By slow degrees she came down to the Wars of the Roses, in which she said her grandfather had been attainted for his loyalty, and lost his land and titles, so that her father, whose only child she was—being now the representative of the noble family, Dene de Dene—fell into poverty and a humble place in life. However, he married a lady of even more distinguished race than his own, a direct descendant of a noble Saxon family, far more ancient in blood than the upstart Normans. At this point, while Peter and Margaret listened amazed, at a hint from the queen, the bewildered court interfered through the head alcalde, praying her to cease from the history of her descent, which they took for granted was as noble as any in England.
Next she was examined as to her relations with Morella in London, and told the tale of his wooing with so much detail and imaginative power that in the end that also was left unfinished. So it was with everything. Clever as Morella’s advocate might be, sometimes in English and sometimes in the Spanish tongue, Betty overwhelmed him with words and apt answers, until, able to make nothing of her, the poor man sat down wiping his brow and cursing her beneath his breath.
Then the secretaries were sworn, and after them various members of Morella’s household, who, although somewhat unwillingly, confirmed all that Betty had said as to his embracing her with lifted veil and the rest.
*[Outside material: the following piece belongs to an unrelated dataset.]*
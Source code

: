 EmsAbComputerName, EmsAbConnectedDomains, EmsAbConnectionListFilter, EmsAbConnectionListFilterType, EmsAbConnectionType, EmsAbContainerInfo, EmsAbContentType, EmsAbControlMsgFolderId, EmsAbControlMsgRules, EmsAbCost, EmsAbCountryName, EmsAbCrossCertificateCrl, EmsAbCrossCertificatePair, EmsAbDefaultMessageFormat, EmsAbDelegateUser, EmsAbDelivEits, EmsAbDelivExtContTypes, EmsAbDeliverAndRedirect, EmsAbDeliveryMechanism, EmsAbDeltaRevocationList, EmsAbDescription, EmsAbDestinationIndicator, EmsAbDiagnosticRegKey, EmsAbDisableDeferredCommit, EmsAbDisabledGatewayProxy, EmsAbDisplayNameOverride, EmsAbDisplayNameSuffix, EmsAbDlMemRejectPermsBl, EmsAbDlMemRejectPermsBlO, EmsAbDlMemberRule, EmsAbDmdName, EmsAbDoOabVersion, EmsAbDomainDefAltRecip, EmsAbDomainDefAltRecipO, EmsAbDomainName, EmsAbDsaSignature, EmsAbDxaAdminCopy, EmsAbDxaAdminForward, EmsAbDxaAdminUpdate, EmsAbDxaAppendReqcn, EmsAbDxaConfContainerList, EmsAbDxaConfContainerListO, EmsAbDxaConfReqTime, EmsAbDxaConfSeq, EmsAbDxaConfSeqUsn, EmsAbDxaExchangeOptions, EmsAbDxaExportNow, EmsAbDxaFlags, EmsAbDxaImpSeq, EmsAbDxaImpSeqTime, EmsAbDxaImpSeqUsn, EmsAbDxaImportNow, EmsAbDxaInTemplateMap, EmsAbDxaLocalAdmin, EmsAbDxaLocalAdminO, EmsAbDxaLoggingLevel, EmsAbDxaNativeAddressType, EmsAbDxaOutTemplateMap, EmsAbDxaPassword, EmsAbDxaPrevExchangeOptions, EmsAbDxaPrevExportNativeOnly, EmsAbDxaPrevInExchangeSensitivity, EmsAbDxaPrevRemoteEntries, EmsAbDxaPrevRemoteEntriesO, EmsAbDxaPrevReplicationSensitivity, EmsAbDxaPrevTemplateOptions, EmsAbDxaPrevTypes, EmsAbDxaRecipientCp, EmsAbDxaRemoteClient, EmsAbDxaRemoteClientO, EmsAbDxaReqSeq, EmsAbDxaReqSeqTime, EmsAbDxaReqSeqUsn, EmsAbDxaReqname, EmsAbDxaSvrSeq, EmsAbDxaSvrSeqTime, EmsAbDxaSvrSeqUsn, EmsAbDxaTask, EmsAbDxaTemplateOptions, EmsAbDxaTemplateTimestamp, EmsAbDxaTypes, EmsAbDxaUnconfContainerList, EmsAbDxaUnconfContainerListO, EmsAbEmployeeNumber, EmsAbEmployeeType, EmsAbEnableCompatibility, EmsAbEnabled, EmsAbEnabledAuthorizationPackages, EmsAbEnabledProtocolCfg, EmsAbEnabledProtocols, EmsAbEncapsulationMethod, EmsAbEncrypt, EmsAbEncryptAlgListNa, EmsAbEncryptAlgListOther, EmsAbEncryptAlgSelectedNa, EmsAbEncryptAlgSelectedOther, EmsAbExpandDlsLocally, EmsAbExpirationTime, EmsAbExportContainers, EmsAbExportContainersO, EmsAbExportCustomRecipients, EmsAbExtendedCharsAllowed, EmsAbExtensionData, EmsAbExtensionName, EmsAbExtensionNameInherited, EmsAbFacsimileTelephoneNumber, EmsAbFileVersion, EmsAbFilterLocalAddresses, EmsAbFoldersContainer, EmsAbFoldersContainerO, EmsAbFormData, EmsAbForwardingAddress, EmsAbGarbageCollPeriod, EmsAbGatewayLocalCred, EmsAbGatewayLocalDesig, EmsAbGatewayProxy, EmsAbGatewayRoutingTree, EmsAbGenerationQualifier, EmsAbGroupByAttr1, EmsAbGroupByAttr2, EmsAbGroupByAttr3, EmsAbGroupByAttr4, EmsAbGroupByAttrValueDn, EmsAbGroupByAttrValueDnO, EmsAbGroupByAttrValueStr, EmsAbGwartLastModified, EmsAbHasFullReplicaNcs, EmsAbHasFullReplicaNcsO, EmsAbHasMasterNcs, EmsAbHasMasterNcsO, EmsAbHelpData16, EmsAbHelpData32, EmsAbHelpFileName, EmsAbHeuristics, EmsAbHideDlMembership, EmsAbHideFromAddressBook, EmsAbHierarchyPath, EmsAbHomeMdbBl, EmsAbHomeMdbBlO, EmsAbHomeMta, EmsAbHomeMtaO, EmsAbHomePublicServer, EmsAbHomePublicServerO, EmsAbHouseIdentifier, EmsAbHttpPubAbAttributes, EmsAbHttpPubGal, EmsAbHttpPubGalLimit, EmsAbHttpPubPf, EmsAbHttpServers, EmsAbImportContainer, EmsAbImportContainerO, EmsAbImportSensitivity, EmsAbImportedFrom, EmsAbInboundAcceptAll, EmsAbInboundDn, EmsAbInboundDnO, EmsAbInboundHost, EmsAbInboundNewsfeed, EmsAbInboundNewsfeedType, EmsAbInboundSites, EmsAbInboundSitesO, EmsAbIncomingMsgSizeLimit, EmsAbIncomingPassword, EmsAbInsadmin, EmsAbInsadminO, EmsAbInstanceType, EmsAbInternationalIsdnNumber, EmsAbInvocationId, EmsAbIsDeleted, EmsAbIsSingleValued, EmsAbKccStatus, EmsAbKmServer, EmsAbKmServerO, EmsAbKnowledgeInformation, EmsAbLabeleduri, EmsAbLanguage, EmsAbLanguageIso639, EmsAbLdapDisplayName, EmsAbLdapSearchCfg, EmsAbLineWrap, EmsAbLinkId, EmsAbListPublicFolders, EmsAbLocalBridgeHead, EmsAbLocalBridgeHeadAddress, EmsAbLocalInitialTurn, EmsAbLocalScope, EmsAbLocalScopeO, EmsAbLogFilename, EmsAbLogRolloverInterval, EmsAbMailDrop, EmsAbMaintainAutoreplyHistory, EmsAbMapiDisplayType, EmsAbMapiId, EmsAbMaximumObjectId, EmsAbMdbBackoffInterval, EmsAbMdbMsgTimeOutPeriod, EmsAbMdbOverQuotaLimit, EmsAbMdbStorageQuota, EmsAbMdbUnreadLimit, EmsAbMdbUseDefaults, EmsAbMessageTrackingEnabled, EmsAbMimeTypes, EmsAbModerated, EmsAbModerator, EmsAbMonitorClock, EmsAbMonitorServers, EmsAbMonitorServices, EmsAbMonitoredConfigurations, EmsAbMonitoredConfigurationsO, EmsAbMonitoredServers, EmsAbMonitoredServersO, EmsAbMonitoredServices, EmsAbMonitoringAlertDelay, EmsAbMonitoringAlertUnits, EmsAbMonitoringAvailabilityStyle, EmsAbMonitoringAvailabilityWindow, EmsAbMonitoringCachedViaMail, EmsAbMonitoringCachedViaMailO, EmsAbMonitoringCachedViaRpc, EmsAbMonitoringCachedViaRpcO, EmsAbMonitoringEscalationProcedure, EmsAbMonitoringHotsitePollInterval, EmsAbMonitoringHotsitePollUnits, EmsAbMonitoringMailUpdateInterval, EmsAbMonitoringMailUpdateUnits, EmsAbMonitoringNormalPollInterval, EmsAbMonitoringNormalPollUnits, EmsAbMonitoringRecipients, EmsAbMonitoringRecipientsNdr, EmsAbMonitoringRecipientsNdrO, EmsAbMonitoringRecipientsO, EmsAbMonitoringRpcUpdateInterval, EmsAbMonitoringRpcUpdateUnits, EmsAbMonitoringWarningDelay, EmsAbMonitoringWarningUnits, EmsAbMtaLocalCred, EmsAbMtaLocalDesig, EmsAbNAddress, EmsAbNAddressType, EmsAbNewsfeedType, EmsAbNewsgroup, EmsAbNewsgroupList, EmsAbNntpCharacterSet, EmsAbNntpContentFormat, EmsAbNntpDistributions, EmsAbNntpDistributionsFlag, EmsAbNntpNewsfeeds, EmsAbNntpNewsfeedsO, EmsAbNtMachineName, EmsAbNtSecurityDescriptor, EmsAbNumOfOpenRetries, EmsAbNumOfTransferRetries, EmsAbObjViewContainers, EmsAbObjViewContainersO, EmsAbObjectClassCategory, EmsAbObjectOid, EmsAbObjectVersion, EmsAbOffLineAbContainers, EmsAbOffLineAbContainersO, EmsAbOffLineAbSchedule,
So at length Betty closed her case, reserving the right to address the court after she had heard that of the marquis.
Now the king, queen, and their assessors consulted for a little while, for evidently there was a division of opinion among them, some thinking that the case should be stopped at once and referred to another tribunal, and others that it should go on. At length the queen was heard to say that at least the Marquis of Morella should be allowed to make his statement, as he might be able to prove that all this story was a fabrication, and that he was not even at Granada at the time when the marriage was alleged to have taken place.